Currently, making large-scale 3D city models is really hard. Existing methods struggle to create models that look good, accurately reflect the real world, and can be scaled up to cover large areas. They often have errors that build up as the model gets bigger, leading to inaccuracies and a less realistic final product.

What's the solution?

The researchers developed RAISECity, which works like a team of agents. These agents use different AI tools to gather information about real cities – things like images and maps – and then build the 3D model step-by-step.
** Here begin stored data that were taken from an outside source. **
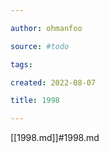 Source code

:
 ```yaml
---

author: ohmanfoo

source: #todo

tags: 

created: 2022-08-07

title: 1998

---
```

[[1998.md]]#1998.md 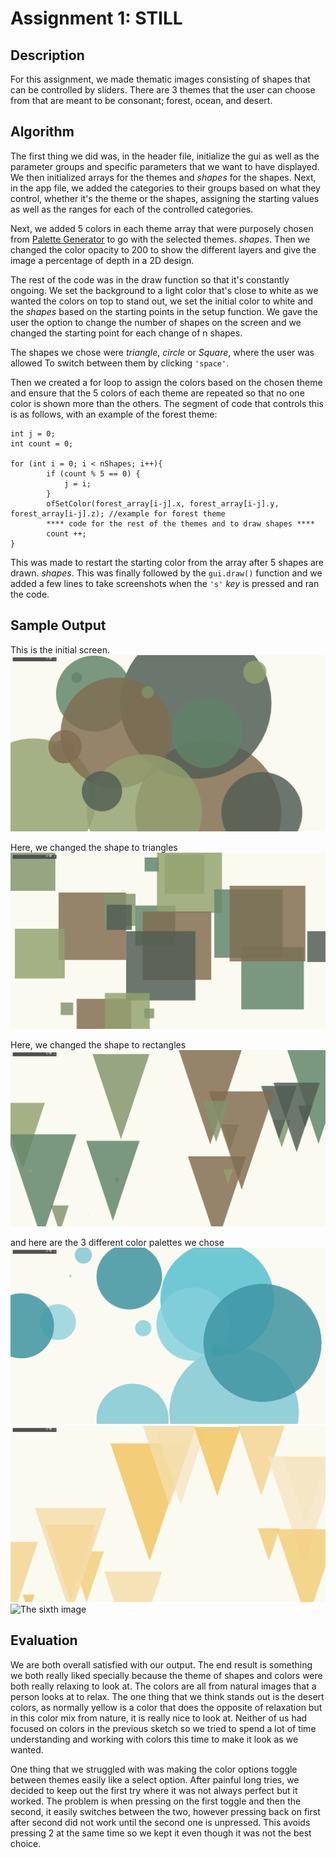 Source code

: # Assignment 1: STILL

## Description
For this assignment, we made thematic images consisting of shapes that can be controlled by sliders. There are 3 themes that the user can choose from that are meant to be consonant; forest, ocean, and desert.

## Algorithm
The first thing we did was, in the header file, initialize the gui as well as the parameter groups and specific parameters that we want to have displayed. We then initialized arrays for the themes and *shapes* for the shapes. Next, in the app file, we added the categories to their groups based on what they control, whether it's the theme or the shapes, assigning the starting values as well as the ranges for each of the controlled categories.

Next, we added 5 colors in each theme array that were purposely chosen from [Palette Generator](https://coolors.co/generate) to go with the selected themes. *shapes*. Then we changed the color opacity to 200 to show the different layers and give the image a percentage of depth in a 2D design.

The rest of the code was in the draw function so that it's constantly ongoing. We set the background to a light color that's close to white as we wanted the colors on top to stand out, we set the initial color to white and the *shapes* based on the starting points in the setup function. We gave the user the option to change the number of shapes on the screen and we changed the starting point for each change of n shapes.

The shapes we chose were *triangle*, *circle* or *Square*, where the user was allowed
To switch between them by clicking `'space'`.

Then we created a for loop to assign the colors based on the chosen theme and ensure that the 5 colors of each theme are repeated so that no one color is shown more than the others. The segment of code that controls this is as follows, with an example of the forest theme:

```
int j = 0;
int count = 0;
    
for (int i = 0; i < nShapes; i++){
    	if (count % 5 == 0) {
        	j = i;
    	}   	 
    	ofSetColor(forest_array[i-j].x, forest_array[i-j].y, forest_array[i-j].z); //example for forest theme
    	**** code for the rest of the themes and to draw shapes ****
    	count ++;
}
```

This was made to restart the starting color from the array after 5 shapes are drawn. *shapes*. This was finally followed by the `gui.draw()` function and we added a few lines to take screenshots when the `'s'` *key* is pressed and ran the code.

## Sample Output
This is the initial screen.
![The first image](./bin/data/screenshot0.png)

Here, we changed the shape to triangles
![The second image](./bin/data/screenshot1.png)

Here, we changed the shape to rectangles
![The third image](./bin/data/screenshot2.png)

and here are the 3 different color palettes we chose
![The fourth image](./bin/data/screenshot3.png)
![The fifth image](./bin/data/screenshot4.png)
![The sixth image](./bin/data/screenshot5.png)

## Evaluation
We are both overall satisfied with our output. The end result is something we both really liked specially because the theme of shapes and colors were both really relaxing to look at.
The colors are all from natural images that a person looks at to relax. The one thing that we think stands out is the desert colors, as normally yellow is a color that does the opposite of relaxation but in this color mix from nature, it is really nice to look at.
Neither of us had focused on colors in the previous sketch so we tried to spend a lot of time understanding and working with colors this time to make it look as we wanted.

One thing that we struggled with was making the color options toggle between themes easily like a select option. After painful long tries, we decided to keep out the first try where it was not always perfect but it worked. The problem is when pressing on the first toggle and then the second, it easily switches between the two, however pressing back on first after second did not work until the second one is unpressed. This avoids pressing 2 at the same time so we kept it even though it was not the best choice.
The system constantly checks its work and improves it, minimizing errors and making sure the final model is accurate and visually appealing. It’s designed to process data efficiently and refine the model through multiple iterations.

Why it matters?

This work is important because realistic 3D city models are crucial for developing things like self-driving cars, robots that navigate the real world, and immersive virtual reality experiences. RAISECity creates models that are high quality, look like the real world, can cover large areas, and work well with existing graphics software, making it a strong foundation for these kinds of applications.

Abstract

City-scale 3D generation is of great importance for the development of embodied intelligence and world models. Existing methods, however, face significant challenges regarding quality, fidelity, and scalability in 3D world generation. Thus, we propose RAISECity, a Reality-Aligned Intelligent Synthesis Engine that creates detailed, City-scale 3D worlds. We introduce an agentic framework that leverages diverse multimodal foundation tools to acquire real-world knowledge, maintain robust intermediate representations, and construct complex 3D scenes. This agentic design, featuring dynamic data processing, iterative self-reflection and refinement, and the invocation of advanced multimodal tools, minimizes cumulative errors and enhances overall performance. Extensive quantitative experiments and qualitative analyses validate the superior performance of RAISECity in real-world alignment, shape precision, texture fidelity, and aesthetics level, achieving over a 90% win-rate against existing baselines for overall perceptual quality. This combination of 3D quality, reality alignment, scalability, and seamless compatibility with computer graphics pipelines makes RAISECity a promising foundation for applications in immersive media, embodied intelligence, and world models.